Above: Mike Bartolo is senior scientist and Extension vegetable crops specialist at CSU’s research center in Rocky Ford. He developed the most popular pepper variety grown and marketed as Pueblo chile. But don’t ask him to pick between Pueblo and Hatch. “That’s comparing apples and oranges,” he says.
By Coleman Cornelius | Photo by Dave Nehigh for Colorado Country Life Magazine
You might think Mike Bartolo would have a quick answer to this burning question: Who grows better chile – New Mexico or Colorado? After all, Bartolo is the horticulturist who developed chile varieties especially for farmers in southeastern Colorado’s Arkansas Valley, where most of the state’s peppers are grown.

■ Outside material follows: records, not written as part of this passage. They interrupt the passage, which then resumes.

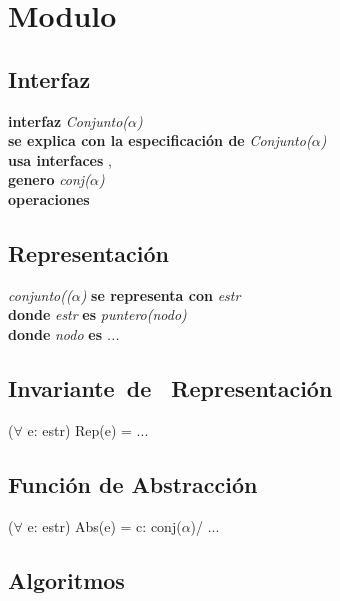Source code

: \section*{Modulo }

\subsection*{Interfaz}
\textbf{interfaz} \textit{Conjunto($\alpha$)}\\
\textbf{se explica con la especificaci\'on de} \textit{Conjunto($\alpha$)}\\
\textbf{usa interfaces} , \\
\textbf{genero} \textit{conj($\alpha$)}\\
\textbf{operaciones}\\


\subsection*{Representaci\'on}
\textit{conjunto(($\alpha$)} \textbf{se representa con} \textit{estr}\\
\textbf{donde} \textit{estr} \textbf{es} \textit{puntero(nodo)}\\
\textbf{donde} \textit{nodo} \textbf{es} \textit{...}\\


\subsection*{Invariante\ de \ Representaci\'on}
\vspace{11pt}
($\forall$ e: estr) Rep(e) = ...
\vspace{33pt}


\subsection*{Funci\'on de Abstracci\'on}
\vspace{11pt}
($\forall$ e: estr) Abs(e) = c: conj($\alpha$)/ ...
\vspace{33pt}


\subsection*{Algoritmos}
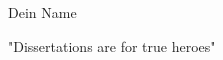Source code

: \begin{titlepage}
\vspace*{-3cm}

\vspace{3cm}
\begin{center}{Dein Name}\end{center}
\vspace{0.0cm}
\begin{center}{"Dissertations are for true heroes"}\end{center}
\end{titlepage}
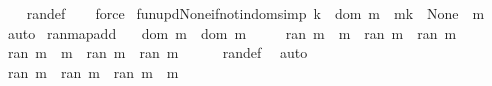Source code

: \begin{isabellebody}
%
\isadelimproof
\ \ %
\endisadelimproof
%
\isatagproof
{}\isamarkupfalse%
\ ran{\isacharunderscore}{\kern0pt}def\isanewline
\ \ \isamarkupfalse%
\ force%
\endisatagproof
{\isafoldproof}%
%
\isadelimproof
\isanewline
%
\endisadelimproof
\isanewline
{}\isamarkupfalse%
\ fun{\isacharunderscore}{\kern0pt}upd{\isacharunderscore}{\kern0pt}None{\isacharunderscore}{\kern0pt}if{\isacharunderscore}{\kern0pt}notin{\isacharunderscore}{\kern0pt}dom{\isacharbrackleft}{\kern0pt}simp{\isacharbrackright}{\kern0pt}{\isacharcolon}{\kern0pt}\ {\isachardoublequoteopen}k\ {\isasymnotin}\ dom\ m\ {\isasymLongrightarrow}\ m{\isacharparenleft}{\kern0pt}k\ {\isacharcolon}{\kern0pt}{\isacharequal}{\kern0pt}\ None{\isacharparenright}{\kern0pt}\ {\isacharequal}{\kern0pt}\ m{\isachardoublequoteclose}\isanewline
%
\isadelimproof
\ \ %
\endisadelimproof
%
\isatagproof
{}\isamarkupfalse%
\ auto%
\endisatagproof
{\isafoldproof}%
%
\isadelimproof
\isanewline
%
\endisadelimproof
\isanewline
{}\isamarkupfalse%
\ ran{\isacharunderscore}{\kern0pt}map{\isacharunderscore}{\kern0pt}add{\isacharcolon}{\kern0pt}\isanewline
\ \ \ {\isachardoublequoteopen}dom\ m{}\ {\isasyminter}\ dom\ m{}\ {\isacharequal}{\kern0pt}\ {\isacharbraceleft}{\kern0pt}{\isacharbraceright}{\kern0pt}{\isachardoublequoteclose}\isanewline
\ \ \ {\isachardoublequoteopen}ran\ {\isacharparenleft}{\kern0pt}m{}\ {\isacharplus}{\kern0pt}{\isacharplus}{\kern0pt}\ m{}{\isacharparenright}{\kern0pt}\ {\isacharequal}{\kern0pt}\ ran\ m{}\ {\isasymunion}\ ran\ m{}{\isachardoublequoteclose}\isanewline
%
\isadelimproof
%
\endisadelimproof
%
\isatagproof
{}\isamarkupfalse%
\isanewline
\ \ \isamarkupfalse%
\ {\isachardoublequoteopen}ran\ {\isacharparenleft}{\kern0pt}m{}\ {\isacharplus}{\kern0pt}{\isacharplus}{\kern0pt}\ m{}{\isacharparenright}{\kern0pt}\ {\isasymsubseteq}\ ran\ m{}\ {\isasymunion}\ ran\ m{}{\isachardoublequoteclose}\isanewline
\ \ \ \ \isamarkupfalse%
\ ran{\isacharunderscore}{\kern0pt}def\ \isamarkupfalse%
\ auto\isanewline
{}\isamarkupfalse%
\isanewline
\ \ \isamarkupfalse%
\ {\isachardoublequoteopen}ran\ m{}\ {\isasymunion}\ ran\ m{}\ {\isasymsubseteq}\ ran\ {\isacharparenleft}{\kern0pt}m{}\ {\isacharplus}{\kern0pt}{\isacharplus}{\kern0pt}\ m{}{\isacharparenright}{\kern0pt}{\isachardoublequoteclose}\isanewline

\end{isabellebody}
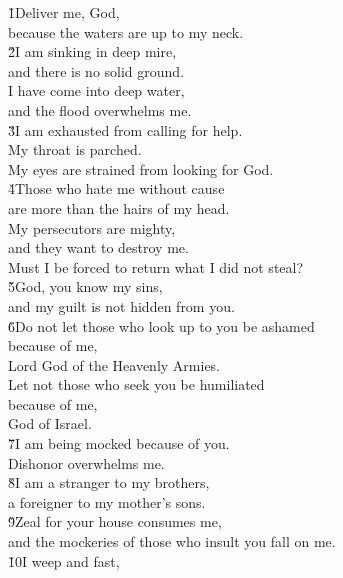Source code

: \begin{poetry}
\poeml \v{1}Deliver me, God, \\
\poemll    because the waters are up to my neck. \\
\poeml \v{2}I am sinking in deep mire, \\
\poemll    and there is no solid ground. \\
\poeml I have come into deep water, \\
\poemll    and the flood overwhelms me. \\
\poeml \v{3}I am exhausted from calling for help. \\
\poemll    My throat is parched. \\
\poemlll       My eyes are strained from looking for God. \\
\poeml \v{4}Those who hate me without cause \\
\poemll    are more than the hairs of my head. \\
\poeml My persecutors are mighty, \\
\poemll    and they want to destroy me. \\
\poemlll       Must I be forced to return what I did not steal? \\
\poeml \v{5}God, you know my sins, \\
\poemll    and my guilt is not hidden from you. \\
\poeml \v{6}Do not let those who look up to you be ashamed \\
\poemll    because of me, \\
\poemlll       Lord God of the Heavenly Armies. \\
\poeml Let not those who seek you be humiliated \\
\poemll    because of me, \\
\poemlll       God of Israel. \\
\poeml \v{7}I am being mocked because of you. \\
\poemll    Dishonor overwhelms me. \\
\poeml \v{8}I am a stranger to my brothers, \\
\poemll    a foreigner to my mother's sons. \\
\poeml \v{9}Zeal for your house consumes me, \\
\poemll    and the mockeries of those who insult you fall on me. \\
\poeml \v{10}I weep and fast, \\

\end{poetry}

Those varieties, marketed as Pueblo chile, were hot news earlier this year. That’s when the governors of Colorado and New Mexico exchanged fiery rhetoric over the merits of green chile grown in their respective states, a debate chile aficionados and news media kindled throughout the harvest season. Stoking the flames, the Pueblo Chile Growers Association hosted tasting challenges, and the New Mexico Tourism Department roasted Colorado with a pricey ad campaign proclaiming New Mexico as “chile capital of the world.”
The tiff dates to 2015, when regional Whole Foods stores started selling Pueblo chile from Colorado instead of Hatch chile from New Mexico. (Of course, markets in New Mexico hold to their own.)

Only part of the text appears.